▸ **MATERIAL PROVIDED**:
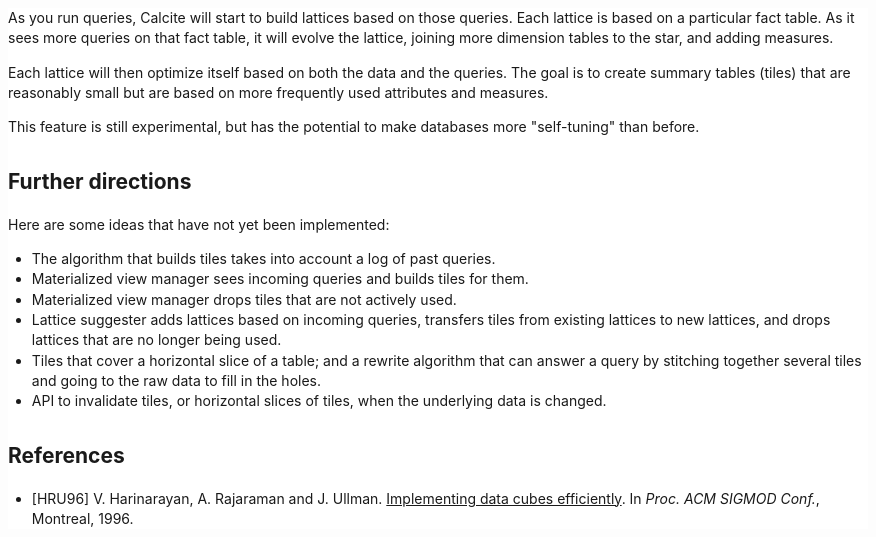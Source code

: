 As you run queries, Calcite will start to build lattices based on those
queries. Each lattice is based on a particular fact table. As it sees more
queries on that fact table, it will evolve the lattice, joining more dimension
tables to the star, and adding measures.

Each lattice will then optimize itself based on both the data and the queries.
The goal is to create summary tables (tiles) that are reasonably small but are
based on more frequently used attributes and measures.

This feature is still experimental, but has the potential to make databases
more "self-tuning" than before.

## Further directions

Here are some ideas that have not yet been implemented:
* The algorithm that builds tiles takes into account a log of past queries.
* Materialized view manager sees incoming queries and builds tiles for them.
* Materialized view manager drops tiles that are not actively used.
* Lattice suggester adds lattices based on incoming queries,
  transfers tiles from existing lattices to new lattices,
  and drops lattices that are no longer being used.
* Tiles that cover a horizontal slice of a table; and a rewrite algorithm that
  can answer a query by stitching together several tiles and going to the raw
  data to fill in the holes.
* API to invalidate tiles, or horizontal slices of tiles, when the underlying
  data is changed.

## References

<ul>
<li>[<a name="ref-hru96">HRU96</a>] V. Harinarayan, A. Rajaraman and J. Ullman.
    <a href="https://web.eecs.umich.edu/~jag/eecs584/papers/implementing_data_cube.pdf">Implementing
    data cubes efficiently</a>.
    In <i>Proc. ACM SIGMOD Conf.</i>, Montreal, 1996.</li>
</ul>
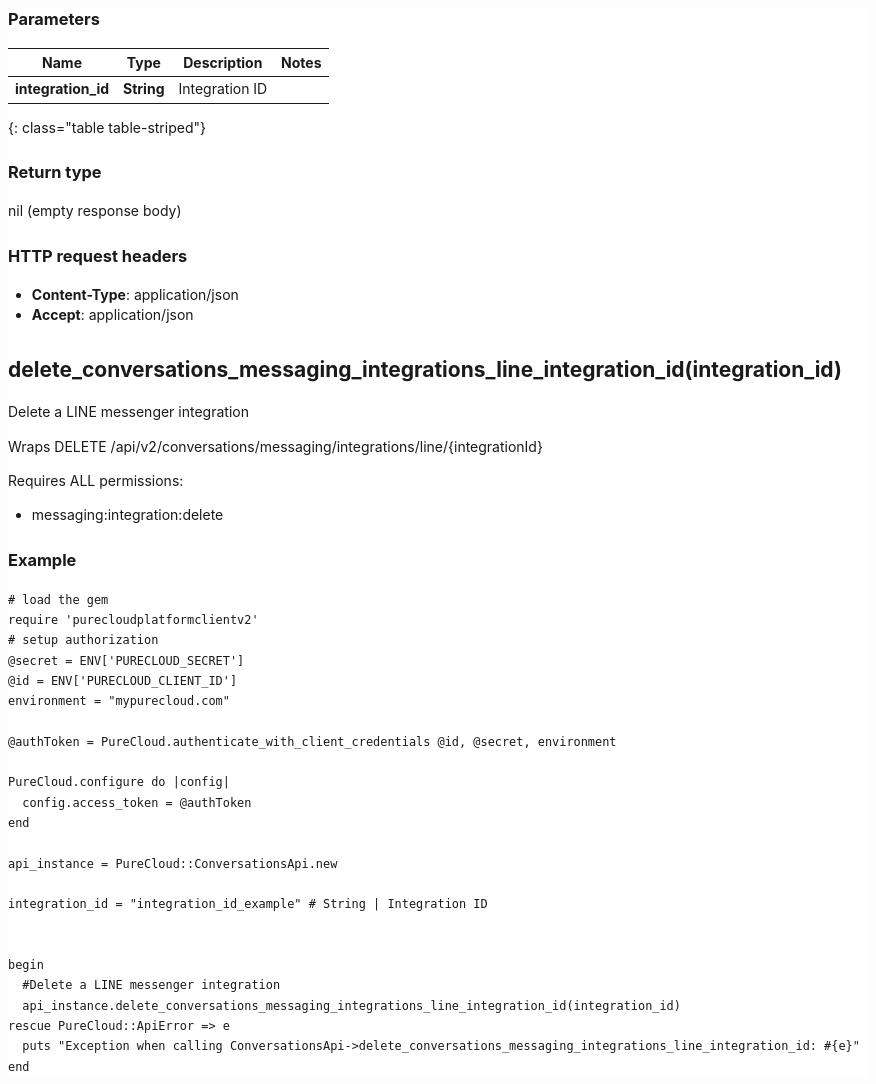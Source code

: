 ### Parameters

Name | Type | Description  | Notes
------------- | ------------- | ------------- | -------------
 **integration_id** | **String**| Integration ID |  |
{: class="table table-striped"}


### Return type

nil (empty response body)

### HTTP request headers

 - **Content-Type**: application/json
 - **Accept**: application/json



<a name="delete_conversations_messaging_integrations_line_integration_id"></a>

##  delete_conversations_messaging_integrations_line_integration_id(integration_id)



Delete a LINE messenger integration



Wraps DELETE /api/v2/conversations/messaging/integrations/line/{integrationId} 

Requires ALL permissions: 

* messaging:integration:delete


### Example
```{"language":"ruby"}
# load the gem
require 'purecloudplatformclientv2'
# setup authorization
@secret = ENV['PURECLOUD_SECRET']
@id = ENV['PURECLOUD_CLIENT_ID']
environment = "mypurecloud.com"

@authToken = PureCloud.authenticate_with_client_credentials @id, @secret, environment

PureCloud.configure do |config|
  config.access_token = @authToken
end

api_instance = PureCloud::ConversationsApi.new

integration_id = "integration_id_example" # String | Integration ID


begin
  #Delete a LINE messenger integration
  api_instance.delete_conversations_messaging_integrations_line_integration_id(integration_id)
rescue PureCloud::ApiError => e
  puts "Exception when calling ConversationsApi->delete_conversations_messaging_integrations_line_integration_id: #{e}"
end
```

* * *

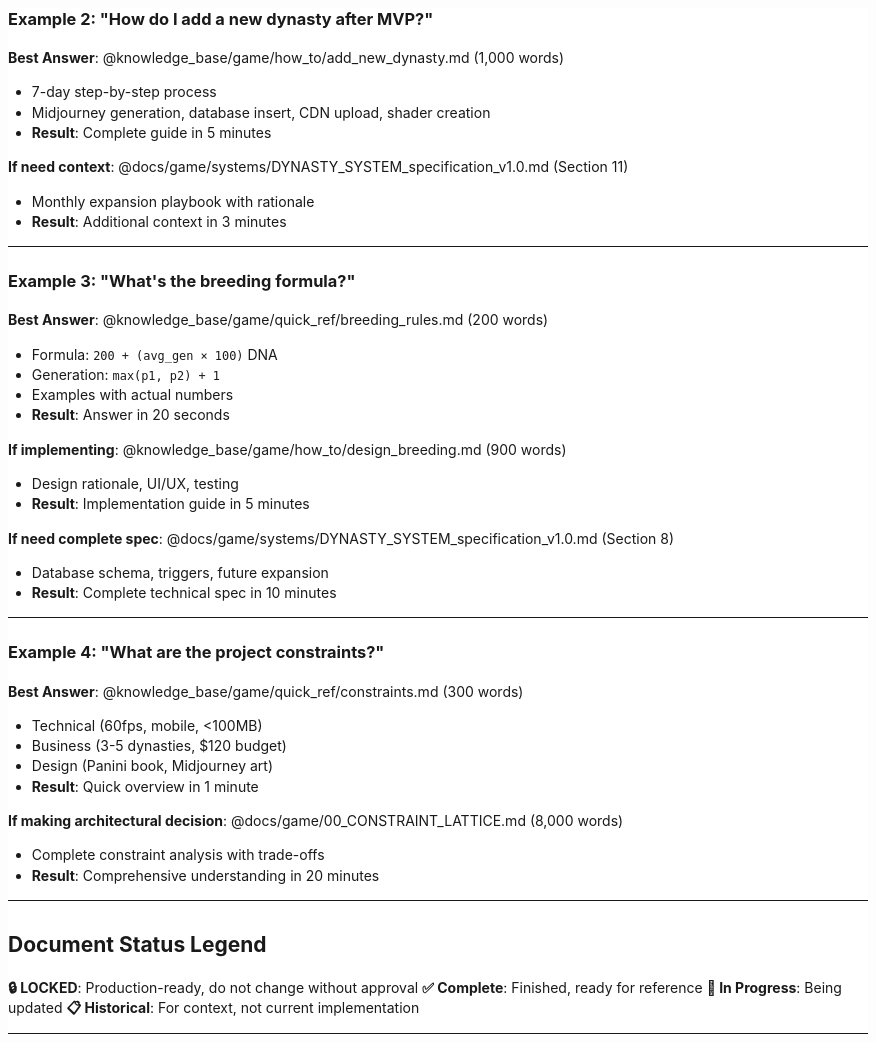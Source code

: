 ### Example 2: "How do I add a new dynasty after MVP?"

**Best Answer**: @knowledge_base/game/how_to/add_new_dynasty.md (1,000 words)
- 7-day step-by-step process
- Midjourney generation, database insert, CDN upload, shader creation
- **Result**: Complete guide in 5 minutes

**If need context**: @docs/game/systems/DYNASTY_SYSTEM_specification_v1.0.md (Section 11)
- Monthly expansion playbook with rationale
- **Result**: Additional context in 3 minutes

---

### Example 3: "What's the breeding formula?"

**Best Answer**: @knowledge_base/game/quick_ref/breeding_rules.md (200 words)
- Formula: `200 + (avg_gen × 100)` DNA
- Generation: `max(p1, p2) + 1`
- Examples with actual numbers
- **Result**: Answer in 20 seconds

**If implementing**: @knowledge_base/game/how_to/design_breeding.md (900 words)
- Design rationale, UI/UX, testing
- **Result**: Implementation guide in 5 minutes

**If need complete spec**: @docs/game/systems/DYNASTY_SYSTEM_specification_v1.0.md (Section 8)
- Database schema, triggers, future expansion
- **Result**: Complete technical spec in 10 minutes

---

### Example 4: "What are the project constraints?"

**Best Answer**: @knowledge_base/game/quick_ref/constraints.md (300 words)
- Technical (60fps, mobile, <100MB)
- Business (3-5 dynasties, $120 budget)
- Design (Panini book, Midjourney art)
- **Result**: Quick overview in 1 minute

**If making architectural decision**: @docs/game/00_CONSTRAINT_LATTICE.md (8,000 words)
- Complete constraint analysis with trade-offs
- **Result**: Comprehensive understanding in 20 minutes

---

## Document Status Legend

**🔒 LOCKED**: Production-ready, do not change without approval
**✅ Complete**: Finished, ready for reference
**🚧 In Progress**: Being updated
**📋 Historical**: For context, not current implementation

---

▸ **EXERCISE DIRECTIONS**:
Using the entries above, give back exactly the line containing "The goal is", the line containing "data cubes efficiently</a>.", and every line between them, and nothing else.

▸ **REPLY TO THE EXERCISE**:
The goal is to create summary tables (tiles) that are reasonably small but are
based on more frequently used attributes and measures.

This feature is still experimental, but has the potential to make databases
more "self-tuning" than before.

## Further directions

Here are some ideas that have not yet been implemented:
* The algorithm that builds tiles takes into account a log of past queries.
* Materialized view manager sees incoming queries and builds tiles for them.
* Materialized view manager drops tiles that are not actively used.
* Lattice suggester adds lattices based on incoming queries,
  transfers tiles from existing lattices to new lattices,
  and drops lattices that are no longer being used.
* Tiles that cover a horizontal slice of a table; and a rewrite algorithm that
  can answer a query by stitching together several tiles and going to the raw
  data to fill in the holes.
* API to invalidate tiles, or horizontal slices of tiles, when the underlying
  data is changed.

## References

<ul>
<li>[<a name="ref-hru96">HRU96</a>] V. Harinarayan, A. Rajaraman and J. Ullman.
    <a href="https://web.eecs.umich.edu/~jag/eecs584/papers/implementing_data_cube.pdf">Implementing
    data cubes efficiently</a>.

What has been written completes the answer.